# Records shown
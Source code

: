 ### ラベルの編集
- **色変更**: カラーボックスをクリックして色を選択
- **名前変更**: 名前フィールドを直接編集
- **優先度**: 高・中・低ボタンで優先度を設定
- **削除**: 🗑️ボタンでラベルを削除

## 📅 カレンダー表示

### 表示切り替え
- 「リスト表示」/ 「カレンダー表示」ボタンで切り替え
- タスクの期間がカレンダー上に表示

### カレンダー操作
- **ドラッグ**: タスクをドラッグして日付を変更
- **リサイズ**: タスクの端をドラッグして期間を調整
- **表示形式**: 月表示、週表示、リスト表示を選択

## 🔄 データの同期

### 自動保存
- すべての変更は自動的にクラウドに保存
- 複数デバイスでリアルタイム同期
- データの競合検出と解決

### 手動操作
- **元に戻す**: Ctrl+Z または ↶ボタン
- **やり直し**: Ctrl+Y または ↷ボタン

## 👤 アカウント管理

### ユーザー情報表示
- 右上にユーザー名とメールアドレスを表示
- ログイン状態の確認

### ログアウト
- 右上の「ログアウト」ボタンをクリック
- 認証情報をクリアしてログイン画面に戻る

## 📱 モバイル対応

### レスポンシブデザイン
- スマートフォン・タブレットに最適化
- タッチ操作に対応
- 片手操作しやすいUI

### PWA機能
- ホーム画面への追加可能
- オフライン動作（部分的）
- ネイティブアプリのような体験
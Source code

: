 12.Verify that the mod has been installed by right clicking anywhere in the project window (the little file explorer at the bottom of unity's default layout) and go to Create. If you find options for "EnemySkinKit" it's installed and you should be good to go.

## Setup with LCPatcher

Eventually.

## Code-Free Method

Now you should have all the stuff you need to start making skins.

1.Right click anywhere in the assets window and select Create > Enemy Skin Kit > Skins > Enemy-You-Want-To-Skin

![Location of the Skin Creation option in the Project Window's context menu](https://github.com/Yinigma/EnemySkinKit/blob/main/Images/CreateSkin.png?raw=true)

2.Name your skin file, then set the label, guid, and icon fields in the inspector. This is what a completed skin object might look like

# Problem
Would you print the line containing "- 認証情報をクリアしてログイン画面に戻る" and every line after it up to the end of the listing above, exactly, and nothing else?

# Solution for this task
- 認証情報をクリアしてログイン画面に戻る

## 📱 モバイル対応

### レスポンシブデザイン
- スマートフォン・タブレットに最適化
- タッチ操作に対応
- 片手操作しやすいUI

### PWA機能
- ホーム画面への追加可能
- オフライン動作（部分的）
- ネイティブアプリのような体験
Source code

: 12.Verify that the mod has been installed by right clicking anywhere in the project window (the little file explorer at the bottom of unity's default layout) and go to Create. If you find options for "EnemySkinKit" it's installed and you should be good to go.

## Setup with LCPatcher

Eventually.

## Code-Free Method

Now you should have all the stuff you need to start making skins.

1.Right click anywhere in the assets window and select Create > Enemy Skin Kit > Skins > Enemy-You-Want-To-Skin

![Location of the Skin Creation option in the Project Window's context menu](https://github.com/Yinigma/EnemySkinKit/blob/main/Images/CreateSkin.png?raw=true)

2.Name your skin file, then set the label, guid, and icon fields in the inspector. This is what a completed skin object might look like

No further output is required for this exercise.